I'll probably crack it eventually.

I'm sure there are many cases I haven't considered but, of course, the ones I have considered are tested.

Generation Filter


This plugin allows you to control which parts of a feature file are actually generated into tests. You do this by specifying sets of tags that include or exclude scenarios or features from generation.

The tag selection is controlled by a JSON file at the root of your project. The JSON file must be named "specflow-test-filter.json".

Its format looks something like this:

{
  "included-tags": [ "@In" ],
  "excluded-tags": [ "@Stripped" ]
}

As it should be, exclude tags always trump include tags.

Why Both?


These two plugins work together nicely. The first one allows me to reuse feature files. The second allows me to generate a subset of the scenarios within a project. As a result, I can create the SpecFlow equivalent of a "materialized view" within my test suite. Each test assembly can be a subset of all the tests I use for Dwindle.

Before, I relied on environment variables to select tests and set the test mode. Now, the place that a feature file is instantiated sets all the context required.

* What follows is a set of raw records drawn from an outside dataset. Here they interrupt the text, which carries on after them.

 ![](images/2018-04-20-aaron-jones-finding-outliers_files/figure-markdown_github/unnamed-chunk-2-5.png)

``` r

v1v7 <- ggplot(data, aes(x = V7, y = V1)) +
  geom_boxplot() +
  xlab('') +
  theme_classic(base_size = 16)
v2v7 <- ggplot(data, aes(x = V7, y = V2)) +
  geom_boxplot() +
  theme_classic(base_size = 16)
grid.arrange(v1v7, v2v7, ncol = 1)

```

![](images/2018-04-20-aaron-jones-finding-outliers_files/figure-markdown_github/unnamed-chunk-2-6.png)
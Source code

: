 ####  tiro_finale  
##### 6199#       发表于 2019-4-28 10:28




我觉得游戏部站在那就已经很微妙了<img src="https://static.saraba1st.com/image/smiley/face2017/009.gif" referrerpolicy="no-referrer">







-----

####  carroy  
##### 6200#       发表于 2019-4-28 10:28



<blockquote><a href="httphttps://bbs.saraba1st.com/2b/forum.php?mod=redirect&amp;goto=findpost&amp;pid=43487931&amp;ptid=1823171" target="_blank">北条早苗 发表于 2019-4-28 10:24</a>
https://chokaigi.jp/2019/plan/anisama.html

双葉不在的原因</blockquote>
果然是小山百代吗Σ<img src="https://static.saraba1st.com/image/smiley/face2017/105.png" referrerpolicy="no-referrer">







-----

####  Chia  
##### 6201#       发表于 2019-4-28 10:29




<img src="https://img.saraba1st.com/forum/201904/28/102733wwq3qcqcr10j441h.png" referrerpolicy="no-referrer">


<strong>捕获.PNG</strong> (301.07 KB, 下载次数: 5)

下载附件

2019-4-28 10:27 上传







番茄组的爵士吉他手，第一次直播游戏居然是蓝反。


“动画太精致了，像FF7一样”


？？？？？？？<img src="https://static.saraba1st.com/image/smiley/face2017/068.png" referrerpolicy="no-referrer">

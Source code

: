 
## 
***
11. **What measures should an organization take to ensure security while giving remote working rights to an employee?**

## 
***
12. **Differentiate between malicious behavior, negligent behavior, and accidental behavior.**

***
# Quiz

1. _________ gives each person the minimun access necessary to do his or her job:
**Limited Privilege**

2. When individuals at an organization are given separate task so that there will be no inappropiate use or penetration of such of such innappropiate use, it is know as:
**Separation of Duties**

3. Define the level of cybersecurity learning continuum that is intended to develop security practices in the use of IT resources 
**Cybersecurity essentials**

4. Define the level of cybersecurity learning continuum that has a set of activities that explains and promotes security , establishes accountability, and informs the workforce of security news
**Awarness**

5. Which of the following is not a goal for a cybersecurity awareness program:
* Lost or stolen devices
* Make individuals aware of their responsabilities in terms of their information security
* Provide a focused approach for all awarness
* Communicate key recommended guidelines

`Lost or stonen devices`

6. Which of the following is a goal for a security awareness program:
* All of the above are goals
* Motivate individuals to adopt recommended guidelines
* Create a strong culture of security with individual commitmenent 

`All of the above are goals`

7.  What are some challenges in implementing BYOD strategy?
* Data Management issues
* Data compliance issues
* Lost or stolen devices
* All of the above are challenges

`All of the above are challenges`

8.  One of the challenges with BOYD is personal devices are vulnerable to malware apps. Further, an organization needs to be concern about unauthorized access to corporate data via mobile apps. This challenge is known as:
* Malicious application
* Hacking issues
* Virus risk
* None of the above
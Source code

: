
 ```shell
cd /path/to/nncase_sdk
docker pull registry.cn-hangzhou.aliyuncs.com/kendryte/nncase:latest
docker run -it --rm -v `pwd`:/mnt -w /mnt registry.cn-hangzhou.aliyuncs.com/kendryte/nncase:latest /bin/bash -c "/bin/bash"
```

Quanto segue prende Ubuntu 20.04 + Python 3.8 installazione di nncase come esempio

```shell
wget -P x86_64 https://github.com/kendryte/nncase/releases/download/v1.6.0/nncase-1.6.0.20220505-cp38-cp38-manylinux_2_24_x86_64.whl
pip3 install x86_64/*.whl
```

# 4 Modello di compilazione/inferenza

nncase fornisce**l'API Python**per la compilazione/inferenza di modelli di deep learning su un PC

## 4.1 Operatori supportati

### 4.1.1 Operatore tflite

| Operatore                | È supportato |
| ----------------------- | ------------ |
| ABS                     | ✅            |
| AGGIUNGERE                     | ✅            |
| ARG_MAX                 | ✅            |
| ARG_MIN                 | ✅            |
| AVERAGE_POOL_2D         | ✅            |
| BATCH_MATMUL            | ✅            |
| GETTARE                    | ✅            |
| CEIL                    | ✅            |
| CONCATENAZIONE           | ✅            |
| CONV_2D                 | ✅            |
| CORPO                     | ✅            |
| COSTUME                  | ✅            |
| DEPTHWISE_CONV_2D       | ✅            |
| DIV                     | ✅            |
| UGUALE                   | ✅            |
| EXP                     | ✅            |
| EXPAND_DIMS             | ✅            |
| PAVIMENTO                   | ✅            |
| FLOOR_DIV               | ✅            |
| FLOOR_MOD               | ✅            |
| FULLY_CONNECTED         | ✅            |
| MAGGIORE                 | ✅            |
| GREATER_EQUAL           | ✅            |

This worked perfectly in my automated gates. Maybe it was even convenient. At the very least it teetered on the edge of convenience but it was a real pain in the ass for my local development environment.

For one thing, I had to fiddle with environment variables if I wanted to switch between unit, client, or API tests. I was able to kludge my way past that, though: I have three different test runners installed in my Visual Studio instance and each one is configured differently.

Another problem - probably a more important one - is that it made it hard for me to push a button and run all the tests. As I migrate over to using these plugins, I'll be able to run all my tests in a single batch.

Before, the only tests that were convenient to run locally were the unit tests. Those were so fast that I could run them any time I wanted. Everything else was a batch of tests ranging from 30 seconds (just long enough to be infuriating) to ten minutes.

When I'm done migrating to this structure, I'll have a choice. I can right-click and run whatever test I want in whatever context I desire. I can select a ten-minute batch and go get some coffee. I can set up a run that takes an hour and go for a swim or walk.

I'll probably circle back on this with an experience report when the migration is done. My automated gates will all have to change (at little). I'm guessing, in the course of the migration, I'm going to need to add a few more features and refine the workflows a little, too.

Maybe it won't help you the way it (already) helps me but I figured I should build this as NuGet packages for the next person with the same problem.